──────── Input data

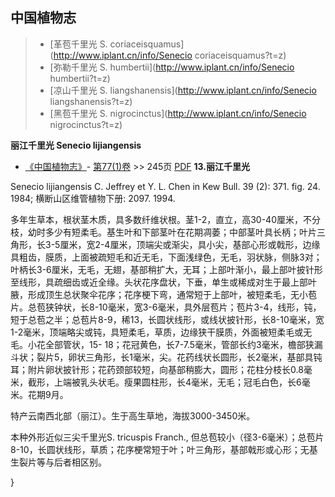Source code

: 

## 中国植物志

> * [革苞千里光  S.  coriaceisquamus](http://www.iplant.cn/info/Senecio coriaceisquamus?t=z)
> * [弥勒千里光  S.  humbertii](http://www.iplant.cn/info/Senecio humbertii?t=z)
> * [凉山千里光  S.  liangshanensis](http://www.iplant.cn/info/Senecio liangshanensis?t=z)
> * [黑苞千里光  S.  nigrocinctus](http://www.iplant.cn/info/Senecio nigrocinctus?t=z)

**丽江千里光 Senecio lijiangensis**

* [《中国植物志》](http://www.iplant.cn/frps)- [第77(1)卷](http://www.iplant.cn/frps/vol/77(1)) >> 245页 [PDF](http://www.iplant.cn/frps/pdf/77(1)/245.PDF)
**13.丽江千里光**

Senecio lijiangensis C. Jeffrey et Y. L. Chen in Kew Bull. 39 (2): 371. fig. 24. 1984; 横断山区维管植物下册: 2097. 1994.

多年生草本，根状茎木质，具多数纤维状根。茎1-2，直立，高30-40厘米，不分枝，幼时多少有短柔毛。基生叶和下部茎叶在花期凋萎；中部茎叶具长柄；叶片三角形，长3-5厘米，宽2-4厘米，顶端尖或渐尖，具小尖，基部心形或戟形，边缘具粗齿，膜质，上面被疏短毛和近无毛，下面浅绿色，无毛，羽状脉，侧脉3对；叶柄长3-6厘米，无毛，无翅，基部稍扩大，无耳；上部叶渐小，最上部叶披针形至线形，具疏细齿或近全缘。头状花序盘状，下垂，单生或稀成对生于最上部叶腋，形成顶生总状聚伞花序；花序梗下弯，通常短于上部叶，被短柔毛，无小苞片。总苞狭钟状，长8-10毫米，宽3-6毫米，具外层苞片；苞片3-4，线形，钝，短于总苞之半；总苞片8-9，稀13，长圆状线形，或线状披针形，长8-10毫米，宽1-2毫米，顶端略尖或钝，具短柔毛，草质，边缘狭干膜质，外面被短柔毛或无毛。小花全部管状，15- 18；花冠黄色，长7-7.5毫米，管部长约3毫米，檐部狭漏斗状；裂片5，卵状三角形，长1毫米，尖。花药线状长圆形，长2毫米，基部具钝耳；附片卵状披针形；花药颈部较短，向基部稍膨大，圆形；花柱分枝长0.8毫米，截形，上端被乳头状毛。瘦果圆柱形，长4毫米，无毛；冠毛白色，长6毫米。花期9月。

特产云南西北部（丽江）。生于高生草地，海拔3000-3450米。

本种外形近似三尖千里光S. tricuspis Franch., 但总苞较小（径3-6毫米）；总苞片8-10，长圆状线形，草质；花序梗常短于叶；叶三角形，基部戟形或心形；无基生裂片等与后者相区别。

}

────────────────

What is required
Return each line of the listing that holds the string "Senecio".

Completed task
> * [革苞千里光  S.  coriaceisquamus](http://www.iplant.cn/info/Senecio coriaceisquamus?t=z)
> * [弥勒千里光  S.  humbertii](http://www.iplant.cn/info/Senecio humbertii?t=z)
> * [凉山千里光  S.  liangshanensis](http://www.iplant.cn/info/Senecio liangshanensis?t=z)
> * [黑苞千里光  S.  nigrocinctus](http://www.iplant.cn/info/Senecio nigrocinctus?t=z)
**丽江千里光 Senecio lijiangensis**
Senecio lijiangensis C. Jeffrey et Y. L. Chen in Kew Bull. 39 (2): 371. fig. 24. 1984; 横断山区维管植物下册: 2097. 1994.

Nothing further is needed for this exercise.